Solve vs. Resolve
There are problems you _solve_ (like the ones you have in a classroom, or at work when you designing something) and _resolve_ (like a conflict, or a problem that holds you from successfully reaching something). Although formally “solve” is one of the meanings of “resolve”:
I resolved their conflict to mutual satisfaction.
He resolved the conflict on the bus between the two devices.
I solved that puzzle.
He solved that technical issue we spoke about.
Let’s use “solve” for problems that require analysis or calculation, and “resolve” for problems that involve personal, business, or international relationships.
I would like to talk about “SOLVE” vs “RESOLVE”
Some problems concern closed systems like mathematical formula. They can be solved.

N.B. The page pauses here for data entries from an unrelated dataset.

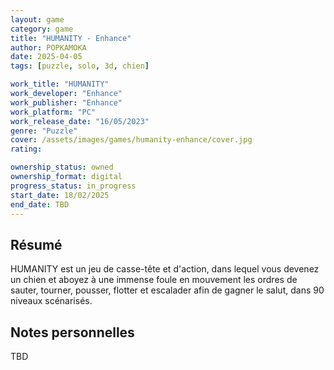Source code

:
 ```yaml
---
layout: game
category: game
title: "HUMANITY - Enhance"
author: POPKAMOKA
date: 2025-04-05
tags: [puzzle, solo, 3d, chien]

work_title: "HUMANITY"
work_developer: "Enhance"
work_publisher: "Enhance"
work_platform: "PC"
work_release_date: "16/05/2023"
genre: "Puzzle"
cover: /assets/images/games/humanity-enhance/cover.jpg
rating:

ownership_status: owned
ownership_format: digital
progress_status: in_progress
start_date: 18/02/2025
end_date: TBD
---
```


## Résumé
HUMANITY est un jeu de casse-tête et d'action, dans lequel vous devenez un chien et aboyez à une immense foule en mouvement les ordres de sauter, tourner, pousser, flotter et escalader afin de gagner le salut, dans 90 niveaux scénarisés.

## Notes personnelles
TBD

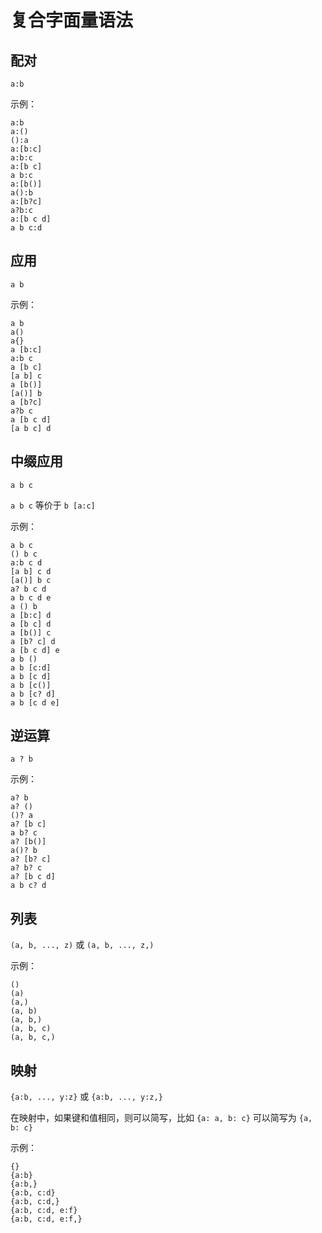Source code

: # 复合字面量语法

## 配对

`a:b`

示例：

```air
a:b
a:()
():a
a:[b:c]
a:b:c
a:[b c]
a b:c
a:[b()]
a():b
a:[b?c]
a?b:c
a:[b c d]
a b c:d
```

## 应用

`a b`

示例：

```air
a b
a()
a{}
a [b:c]
a:b c
a [b c]
[a b] c
a [b()]
[a()] b
a [b?c]
a?b c
a [b c d]
[a b c] d
```

## 中缀应用

`a b c`

`a b c` 等价于 `b [a:c]`

示例：

```air
a b c
() b c
a:b c d
[a b] c d
[a()] b c
a? b c d
a b c d e
a () b
a [b:c] d
a [b c] d
a [b()] c
a [b? c] d
a [b c d] e
a b ()
a b [c:d]
a b [c d]
a b [c()]
a b [c? d]
a b [c d e]
```

## 逆运算

`a ? b`

示例：

```air
a? b
a? ()
()? a
a? [b c]
a b? c
a? [b()]
a()? b
a? [b? c]
a? b? c
a? [b c d]
a b c? d
```

## 列表

`(a, b, ..., z)` 或 `(a, b, ..., z,)`

示例：

```air
()
(a)
(a,)
(a, b)
(a, b,)
(a, b, c)
(a, b, c,)
```

## 映射

`{a:b, ..., y:z}` 或 `{a:b, ..., y:z,}`

在映射中，如果键和值相同，则可以简写，比如 `{a: a, b: c}` 可以简写为 `{a, b: c}`

示例：

```air
{}
{a:b}
{a:b,}
{a:b, c:d}
{a:b, c:d,}
{a:b, c:d, e:f}
{a:b, c:d, e:f,}
```
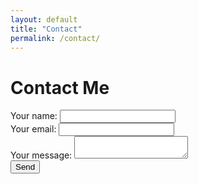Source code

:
 ```yaml
---
layout: default
title: "Contact"
permalink: /contact/
---
```


# Contact Me

<form action="https://formspree.io/f/myyrqzyo" method="POST">
  <label>
    Your name:
    <input type="text" name="name" required>
  </label>
  <br>
  <label>
    Your email:
    <input type="email" name="_replyto" required>
  </label>
  <br>
  <label>
    Your message:
    <textarea name="message" required></textarea>
  </label>
  <br>
  <button type="submit">Send</button>
</form>

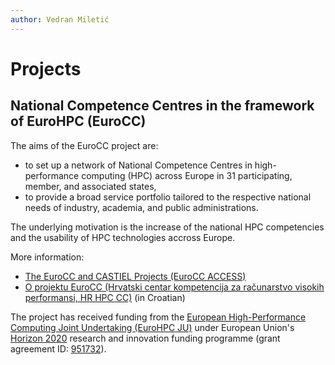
 ```yaml
---
author: Vedran Miletić
---
```


# Projects

## National Competence Centres in the framework of EuroHPC (EuroCC)

The aims of the EuroCC project are:

- to set up a network of National Competence Centres in high-performance computing (HPC) across Europe in 31 participating, member, and associated states,
- to provide a broad service portfolio tailored to the respective national needs of industry, academia, and public administrations.

The underlying motivation is the increase of the national HPC competencies and the usability of HPC technologies accross Europe.

More information:

- [The EuroCC and CASTIEL Projects (EuroCC ACCESS)](https://www.eurocc-access.eu/the-projects/)
- [O projektu EuroCC (Hrvatski centar kompetencija za računarstvo visokih performansi, HR HPC CC)](https://www.hpc-cc.hr/o-projektu-eurocc) (in Croatian)

The project has received funding from the [European High-Performance Computing Joint Undertaking (EuroHPC JU)](https://eurohpc-ju.europa.eu/) under European Union's [Horizon 2020](https://ec.europa.eu/programmes/horizon2020/en/home) research and innovation funding programme (grant agreement ID: [951732](https://cordis.europa.eu/project/id/951732)).
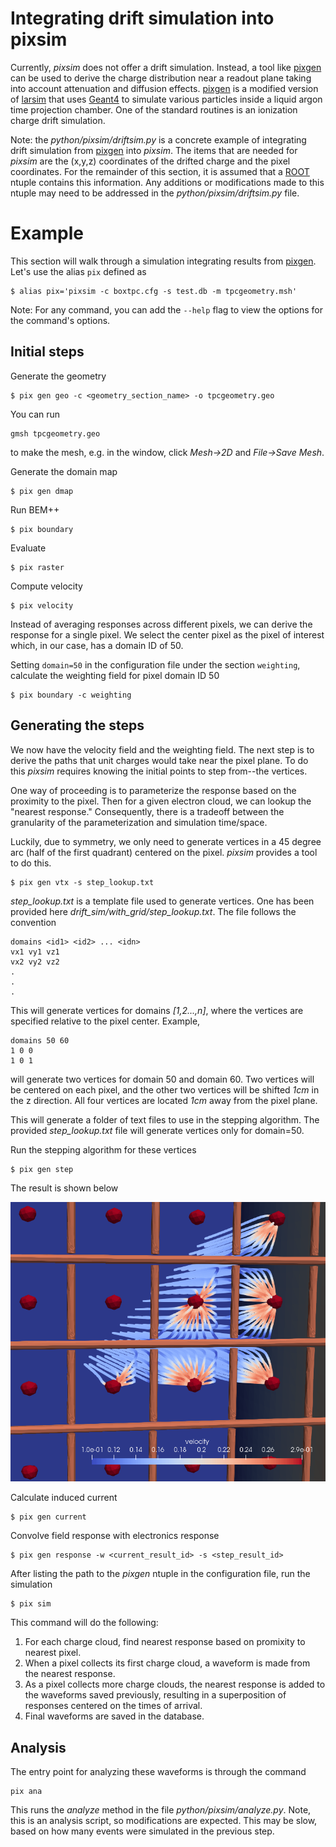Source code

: # Integrating drift simulation into pixsim 
Currently, *pixsim* does not offer a drift simulation. Instead, a tool like [pixgen](https://github.com/hcsullivan/pixgen) can be used to derive the charge distribution near a readout plane taking into account attenuation and diffusion effects. [pixgen](https://github.com/hcsullivan/pixgen) is a modified version of [larsim](https://cdcvs.fnal.gov/redmine/projects/larsim) that uses [Geant4](https://geant4.web.cern.ch/) to simulate various particles inside a liquid argon time projection chamber. One of the standard routines is an ionization charge drift simulation. 

Note: the *python/pixsim/driftsim.py* is a concrete example of integrating drift simulation from [pixgen](https://github.com/hcsullivan/pixgen) into *pixsim*. The items that are needed for *pixsim* are the (x,y,z) coordinates of the drifted charge and the pixel coordinates. For the remainder of this section, it is assumed that a [ROOT](https://root.cern.ch/) ntuple contains this information. Any additions or modifications made to this ntuple may need to be addressed in the *python/pixsim/driftsim.py* file.

# Example 
This section will walk through a simulation integrating results from [pixgen](https://github.com/hcsullivan/pixgen). Let's use the alias `pix` defined as
```
$ alias pix='pixsim -c boxtpc.cfg -s test.db -m tpcgeometry.msh'
```
Note: For any command, you can add the `--help` flag to view the options for the command's options. 

## Initial steps
Generate the geometry
```
$ pix gen geo -c <geometry_section_name> -o tpcgeometry.geo
```
You can run 
```
gmsh tpcgeometry.geo
``` 
to make the mesh, e.g. in the window, click *Mesh->2D* and *File->Save Mesh*. 

Generate the domain map
```
$ pix gen dmap
```
Run BEM++
```
$ pix boundary
```
Evaluate
```
$ pix raster
```
Compute velocity
```
$ pix velocity
```
Instead of averaging responses across different pixels, we can derive the response for a single pixel. We select the center pixel as the pixel of interest which, in our case, has a domain ID of 50.  

Setting `domain=50` in the configuration file under the section `weighting`, calculate the weighting field for pixel domain ID 50
```
$ pix boundary -c weighting
```

## Generating the steps
We now have the velocity field and the weighting field. The next step is to derive the paths that unit charges would take near the pixel plane. To do this *pixsim* requires knowing the initial points to step from--the vertices.

One way of proceeding is to parameterize the response based on the proximity to the pixel. Then for a given electron cloud, we can lookup the "nearest response." Consequently, there is a tradeoff between the granularity of the parameterization and simulation time/space. 

Luckily, due to symmetry, we only need to generate vertices in a 45 degree arc (half of the first quadrant) centered on the pixel. *pixsim* provides a tool to do this.
```
$ pix gen vtx -s step_lookup.txt
```
*step_lookup.txt* is a template file used to generate vertices. One has been provided here *drift_sim/with_grid/step_lookup.txt*. The file follows the convention
```
domains <id1> <id2> ... <idn>
vx1 vy1 vz1
vx2 vy2 vz2
.
.
.
```
This will generate vertices for domains *[1,2...,n]*, where the vertices are specified relative to the pixel center. Example,
```
domains 50 60
1 0 0
1 0 1
```
will generate two vertices for domain 50 and domain 60. Two vertices will be centered on each pixel, and the other two vertices will be shifted *1cm* in the z direction. All four vertices are located *1cm* away from the pixel plane. 

This will generate a folder of text files to use in the stepping algorithm. The provided *step_lookup.txt* file will generate vertices only for domain=50.

Run the stepping algorithm for these vertices
```
$ pix gen step 
```
The result is shown below

![steps](steps3.png)

Calculate induced current
```
$ pix gen current 
```
Convolve field response with electronics response
```
$ pix gen response -w <current_result_id> -s <step_result_id>
```
After listing the path to the *pixgen* ntuple in the configuration file, run the simulation
```
$ pix sim
```
This command will do the following:

1. For each charge cloud, find nearest response based on promixity to nearest pixel.
2. When a pixel collects its first charge cloud, a waveform is made from the nearest response.
3. As a pixel collects more charge clouds, the nearest response is added to the waveforms saved previously, resulting in a superposition of responses centered on the times of arrival.
4. Final waveforms are saved in the database.

## Analysis
The entry point for analyzing these waveforms is through the command
```
pix ana
```
This runs the *analyze* method in the file *python/pixsim/analyze.py*. Note, this is an analysis script, so modifications are expected. This may be slow, based on how many events were simulated in the previous step.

You can solve problems in the form of equations.
We talk about resolving issues.
Resolve suggests ending chaos, anger, war, dispute, argument, etc.
Please note the difference
When speaking about issues, “RESOLVE” is the better choice.
Solve carries the meaning of finding the one correct solution (the criminal, the answer to the riddle), so when it is used with words like problem, case, issue, dilemma, I am guessing it will carry over the meaning that there is one (simple?) solution.
Resolve is used for situations that are more complex and multi-dimensional — as the dictionary indicates, it means finding a satisfactory solution (but not, perhaps the only possible solution).